Note that there are two separate classes :class:`boxhalign` and
:class:`flushhalign` to set the alignment of the box and its contents
independently, but those helper classes can't be cleared independently from each
other. Some handy instances available as class members:


.. attribute:: halign.boxleft

   Left alignment of the text box, *i.e.* sets *boxhalign* to ``0`` and doesn't set
   *flushhalign*.


.. attribute:: halign.boxcenter

   Center alignment of the text box, *i.e.* sets *boxhalign* to ``0.5`` and doesn't
   set *flushhalign*.


.. attribute:: halign.boxright

   Right alignment of the text box, *i.e.* sets *boxhalign* to ``1`` and doesn't
   set *flushhalign*.


.. attribute:: halign.flushleft

   Left alignment of the content of the text box in a multiline box, *i.e.* sets
   *flushhalign* to ``0`` and doesn't set *boxhalign*.


.. attribute:: halign.raggedright

   Identical to :attr:`flushleft`.


.. attribute:: halign.flushcenter

   Center alignment of the content of the text box in a multiline box, *i.e.* sets
   *flushhalign* to ``0.5`` and doesn't set *boxhalign*.


.. attribute:: halign.raggedcenter

   Identical to :attr:`flushcenter`.


.. attribute:: halign.flushright

   Right alignment of the content of the text box in a multiline box, *i.e.* sets
   *flushhalign* to ``1`` and doesn't set *boxhalign*.


.. attribute:: halign.raggedleft

   Identical to :attr:`flushright`.


.. attribute:: halign.left

   Combines :attr:`boxleft` and :attr:`flushleft`, *i.e.* ``halign(0, 0)``.


.. attribute:: halign.center

   Combines :attr:`boxcenter` and :attr:`flushcenter`, *i.e.* ``halign(0.5, 0.5)``.


.. attribute:: halign.right

   Combines :attr:`boxright` and :attr:`flushright`, *i.e.* ``halign(1, 1)``.

.. _fig_textvalign:
.. figure:: textvalign.*
   :align:  center

   valign example


.. class:: valign(valign)

   Instances of this class set the vertical alignment of a text box to be top,
   center and bottom for *valign* being ``0``, ``0.5``, and ``1``. Other values are
   allowed as well, although such an alignment seems quite unusual. See the left
   side of figure :ref:`fig_textvalign` for an example.

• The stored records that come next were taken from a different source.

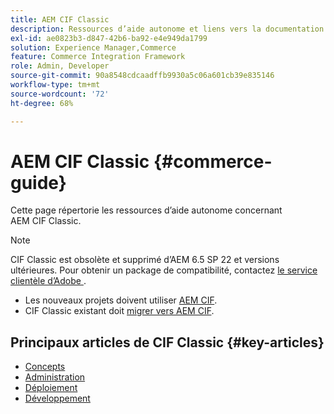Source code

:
 ```yaml
---
title: AEM CIF Classic
description: Ressources d’aide autonome et liens vers la documentation d’Adobe Experience Manager CIF Classic.
exl-id: ae0823b3-d847-42b6-ba92-e4e949da1799
solution: Experience Manager,Commerce
feature: Commerce Integration Framework
role: Admin, Developer
source-git-commit: 90a8548cdcaadffb9930a5c06a601cb39e835146
workflow-type: tm+mt
source-wordcount: '72'
ht-degree: 68%

---
```



# AEM CIF Classic {#commerce-guide}

Cette page répertorie les ressources d’aide autonome concernant AEM CIF Classic.

>[!NOTE]
>
>CIF Classic est obsolète et supprimé d’AEM 6.5 SP 22 et versions ultérieures.  Pour obtenir un package de compatibilité, contactez [le service clientèle d’Adobe ](https://experienceleague.adobe.com/fr?support-solution=General#support).
>
>* Les nouveaux projets doivent utiliser [AEM CIF](/help/commerce/cif/introduction.md).
>* CIF Classic existant doit [migrer vers AEM CIF](/help/commerce/cif/migration.md).

## Principaux articles de CIF Classic {#key-articles}

* [Concepts](administering/concepts.md)
* [Administration](administering/generic.md)
* [Déploiement](deploying/ecommerce.md)
* [Développement](developing/ecommerce.md)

Some handy instances available as class members:


.. attribute:: valign.top

   ``valign(0)``


.. attribute:: valign.middle

   ``valign(0.5)``


.. attribute:: valign.bottom

   ``valign(1)``


.. attribute:: valign.baseline

   Identical to clearing the vertical alignment by :attr:`clear` to emphasise that
   a baseline alignment is not a box-related alignment. Baseline alignment is the
   default, *i.e.* no valign is set by default.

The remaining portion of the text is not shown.